Record extracts »
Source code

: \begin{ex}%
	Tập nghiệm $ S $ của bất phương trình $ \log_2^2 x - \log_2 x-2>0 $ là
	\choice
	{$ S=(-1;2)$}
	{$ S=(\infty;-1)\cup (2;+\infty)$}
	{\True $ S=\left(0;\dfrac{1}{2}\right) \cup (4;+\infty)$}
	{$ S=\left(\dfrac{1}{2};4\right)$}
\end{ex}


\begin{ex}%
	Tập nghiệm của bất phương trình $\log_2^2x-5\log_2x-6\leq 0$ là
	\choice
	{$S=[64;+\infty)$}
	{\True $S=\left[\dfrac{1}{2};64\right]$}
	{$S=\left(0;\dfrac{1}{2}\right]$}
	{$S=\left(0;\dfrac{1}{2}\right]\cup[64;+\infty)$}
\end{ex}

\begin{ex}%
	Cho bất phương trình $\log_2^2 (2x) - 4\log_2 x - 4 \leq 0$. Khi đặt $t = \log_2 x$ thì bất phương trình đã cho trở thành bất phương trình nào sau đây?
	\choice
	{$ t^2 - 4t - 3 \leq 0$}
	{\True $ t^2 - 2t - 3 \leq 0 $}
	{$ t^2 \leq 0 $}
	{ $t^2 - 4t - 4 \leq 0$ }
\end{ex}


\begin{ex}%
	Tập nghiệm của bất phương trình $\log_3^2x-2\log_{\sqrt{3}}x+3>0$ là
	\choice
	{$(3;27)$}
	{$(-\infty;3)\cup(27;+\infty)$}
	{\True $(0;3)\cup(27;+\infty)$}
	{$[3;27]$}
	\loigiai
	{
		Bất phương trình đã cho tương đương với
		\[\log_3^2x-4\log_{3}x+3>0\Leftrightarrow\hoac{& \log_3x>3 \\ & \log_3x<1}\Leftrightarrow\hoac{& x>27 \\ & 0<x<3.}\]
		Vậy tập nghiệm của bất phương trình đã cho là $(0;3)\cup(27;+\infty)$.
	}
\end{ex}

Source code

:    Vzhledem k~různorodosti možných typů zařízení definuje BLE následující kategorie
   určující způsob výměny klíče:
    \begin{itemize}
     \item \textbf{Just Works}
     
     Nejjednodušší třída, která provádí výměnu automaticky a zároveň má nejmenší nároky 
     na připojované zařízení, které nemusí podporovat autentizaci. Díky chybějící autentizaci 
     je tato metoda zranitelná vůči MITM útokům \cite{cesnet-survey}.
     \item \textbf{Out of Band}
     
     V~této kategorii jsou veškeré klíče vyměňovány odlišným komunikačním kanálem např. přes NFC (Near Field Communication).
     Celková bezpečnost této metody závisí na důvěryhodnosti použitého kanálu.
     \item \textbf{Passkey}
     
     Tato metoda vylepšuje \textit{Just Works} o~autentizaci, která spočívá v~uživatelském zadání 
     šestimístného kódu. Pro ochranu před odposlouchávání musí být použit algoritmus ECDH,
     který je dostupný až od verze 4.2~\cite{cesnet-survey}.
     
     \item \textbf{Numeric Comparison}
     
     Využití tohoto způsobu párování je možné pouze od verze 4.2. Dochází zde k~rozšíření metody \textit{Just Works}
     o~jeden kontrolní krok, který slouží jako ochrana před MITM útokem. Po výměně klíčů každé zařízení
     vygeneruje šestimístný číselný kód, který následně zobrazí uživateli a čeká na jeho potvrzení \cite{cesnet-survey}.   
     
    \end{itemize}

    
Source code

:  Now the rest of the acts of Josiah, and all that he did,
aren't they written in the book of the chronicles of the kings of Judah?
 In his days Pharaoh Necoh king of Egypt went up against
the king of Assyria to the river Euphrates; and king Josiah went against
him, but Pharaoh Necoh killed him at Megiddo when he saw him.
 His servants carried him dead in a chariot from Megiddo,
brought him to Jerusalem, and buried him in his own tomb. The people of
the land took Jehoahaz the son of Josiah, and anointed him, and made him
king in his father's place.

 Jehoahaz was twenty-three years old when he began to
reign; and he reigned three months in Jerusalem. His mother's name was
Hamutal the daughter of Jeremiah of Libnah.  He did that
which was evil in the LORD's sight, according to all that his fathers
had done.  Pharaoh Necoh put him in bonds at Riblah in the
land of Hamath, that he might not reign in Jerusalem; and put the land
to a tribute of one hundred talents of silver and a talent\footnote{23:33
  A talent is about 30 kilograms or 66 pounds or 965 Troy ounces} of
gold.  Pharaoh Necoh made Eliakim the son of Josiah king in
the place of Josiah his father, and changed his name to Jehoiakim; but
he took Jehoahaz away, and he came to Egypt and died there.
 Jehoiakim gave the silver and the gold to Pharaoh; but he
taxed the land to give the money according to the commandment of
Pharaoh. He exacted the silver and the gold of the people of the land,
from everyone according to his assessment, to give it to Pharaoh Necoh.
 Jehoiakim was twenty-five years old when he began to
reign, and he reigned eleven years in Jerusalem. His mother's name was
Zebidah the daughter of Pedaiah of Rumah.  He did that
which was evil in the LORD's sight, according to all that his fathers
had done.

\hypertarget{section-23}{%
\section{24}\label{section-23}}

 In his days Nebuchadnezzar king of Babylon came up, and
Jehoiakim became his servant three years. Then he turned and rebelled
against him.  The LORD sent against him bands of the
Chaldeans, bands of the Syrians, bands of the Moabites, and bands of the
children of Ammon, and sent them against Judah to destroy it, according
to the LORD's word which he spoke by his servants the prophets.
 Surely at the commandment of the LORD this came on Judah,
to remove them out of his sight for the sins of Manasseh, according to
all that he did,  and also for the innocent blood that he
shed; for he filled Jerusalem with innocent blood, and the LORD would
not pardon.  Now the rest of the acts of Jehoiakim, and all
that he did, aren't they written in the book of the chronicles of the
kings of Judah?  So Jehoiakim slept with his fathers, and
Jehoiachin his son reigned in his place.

Brief »
Once you have read the entries, write them all out again exactly.

Written solution »
Source code

: \begin{ex}%
	Tập nghiệm $ S $ của bất phương trình $ \log_2^2 x - \log_2 x-2>0 $ là
	\choice
	{$ S=(-1;2)$}
	{$ S=(\infty;-1)\cup (2;+\infty)$}
	{\True $ S=\left(0;\dfrac{1}{2}\right) \cup (4;+\infty)$}
	{$ S=\left(\dfrac{1}{2};4\right)$}
\end{ex}


\begin{ex}%
	Tập nghiệm của bất phương trình $\log_2^2x-5\log_2x-6\leq 0$ là
	\choice
	{$S=[64;+\infty)$}
	{\True $S=\left[\dfrac{1}{2};64\right]$}
	{$S=\left(0;\dfrac{1}{2}\right]$}
	{$S=\left(0;\dfrac{1}{2}\right]\cup[64;+\infty)$}
\end{ex}

\begin{ex}%
	Cho bất phương trình $\log_2^2 (2x) - 4\log_2 x - 4 \leq 0$. Khi đặt $t = \log_2 x$ thì bất phương trình đã cho trở thành bất phương trình nào sau đây?
	\choice
	{$ t^2 - 4t - 3 \leq 0$}
	{\True $ t^2 - 2t - 3 \leq 0 $}
	{$ t^2 \leq 0 $}
	{ $t^2 - 4t - 4 \leq 0$ }
\end{ex}


\begin{ex}%
	Tập nghiệm của bất phương trình $\log_3^2x-2\log_{\sqrt{3}}x+3>0$ là
	\choice
	{$(3;27)$}
	{$(-\infty;3)\cup(27;+\infty)$}
	{\True $(0;3)\cup(27;+\infty)$}
	{$[3;27]$}
	\loigiai
	{
		Bất phương trình đã cho tương đương với
		\[\log_3^2x-4\log_{3}x+3>0\Leftrightarrow\hoac{& \log_3x>3 \\ & \log_3x<1}\Leftrightarrow\hoac{& x>27 \\ & 0<x<3.}\]
		Vậy tập nghiệm của bất phương trình đã cho là $(0;3)\cup(27;+\infty)$.
	}
\end{ex}

Source code

:    Vzhledem k~různorodosti možných typů zařízení definuje BLE následující kategorie
   určující způsob výměny klíče:
    \begin{itemize}
     \item \textbf{Just Works}
     
     Nejjednodušší třída, která provádí výměnu automaticky a zároveň má nejmenší nároky 
     na připojované zařízení, které nemusí podporovat autentizaci. Díky chybějící autentizaci 
     je tato metoda zranitelná vůči MITM útokům \cite{cesnet-survey}.
     \item \textbf{Out of Band}
     
     V~této kategorii jsou veškeré klíče vyměňovány odlišným komunikačním kanálem např. přes NFC (Near Field Communication).
     Celková bezpečnost této metody závisí na důvěryhodnosti použitého kanálu.
     \item \textbf{Passkey}
     
     Tato metoda vylepšuje \textit{Just Works} o~autentizaci, která spočívá v~uživatelském zadání 
     šestimístného kódu. Pro ochranu před odposlouchávání musí být použit algoritmus ECDH,
     který je dostupný až od verze 4.2~\cite{cesnet-survey}.
     
     \item \textbf{Numeric Comparison}
     
     Využití tohoto způsobu párování je možné pouze od verze 4.2. Dochází zde k~rozšíření metody \textit{Just Works}
     o~jeden kontrolní krok, který slouží jako ochrana před MITM útokem. Po výměně klíčů každé zařízení
     vygeneruje šestimístný číselný kód, který následně zobrazí uživateli a čeká na jeho potvrzení \cite{cesnet-survey}.   
     
    \end{itemize}

    
Source code

:  Now the rest of the acts of Josiah, and all that he did,
aren't they written in the book of the chronicles of the kings of Judah?
 In his days Pharaoh Necoh king of Egypt went up against
the king of Assyria to the river Euphrates; and king Josiah went against
him, but Pharaoh Necoh killed him at Megiddo when he saw him.
 His servants carried him dead in a chariot from Megiddo,
brought him to Jerusalem, and buried him in his own tomb. The people of
the land took Jehoahaz the son of Josiah, and anointed him, and made him
king in his father's place.

 Jehoahaz was twenty-three years old when he began to
reign; and he reigned three months in Jerusalem. His mother's name was
Hamutal the daughter of Jeremiah of Libnah.  He did that
which was evil in the LORD's sight, according to all that his fathers
had done.  Pharaoh Necoh put him in bonds at Riblah in the
land of Hamath, that he might not reign in Jerusalem; and put the land
to a tribute of one hundred talents of silver and a talent\footnote{23:33
  A talent is about 30 kilograms or 66 pounds or 965 Troy ounces} of
gold.  Pharaoh Necoh made Eliakim the son of Josiah king in
the place of Josiah his father, and changed his name to Jehoiakim; but
he took Jehoahaz away, and he came to Egypt and died there.
 Jehoiakim gave the silver and the gold to Pharaoh; but he
taxed the land to give the money according to the commandment of
Pharaoh. He exacted the silver and the gold of the people of the land,
from everyone according to his assessment, to give it to Pharaoh Necoh.
 Jehoiakim was twenty-five years old when he began to
reign, and he reigned eleven years in Jerusalem. His mother's name was
Zebidah the daughter of Pedaiah of Rumah.  He did that
which was evil in the LORD's sight, according to all that his fathers
had done.

\hypertarget{section-23}{%
\section{24}\label{section-23}}

 In his days Nebuchadnezzar king of Babylon came up, and
Jehoiakim became his servant three years. Then he turned and rebelled
against him.  The LORD sent against him bands of the
Chaldeans, bands of the Syrians, bands of the Moabites, and bands of the
children of Ammon, and sent them against Judah to destroy it, according
to the LORD's word which he spoke by his servants the prophets.
 Surely at the commandment of the LORD this came on Judah,
to remove them out of his sight for the sins of Manasseh, according to
all that he did,  and also for the innocent blood that he
shed; for he filled Jerusalem with innocent blood, and the LORD would
not pardon.  Now the rest of the acts of Jehoiakim, and all
that he did, aren't they written in the book of the chronicles of the
kings of Judah?  So Jehoiakim slept with his fathers, and
Jehoiachin his son reigned in his place.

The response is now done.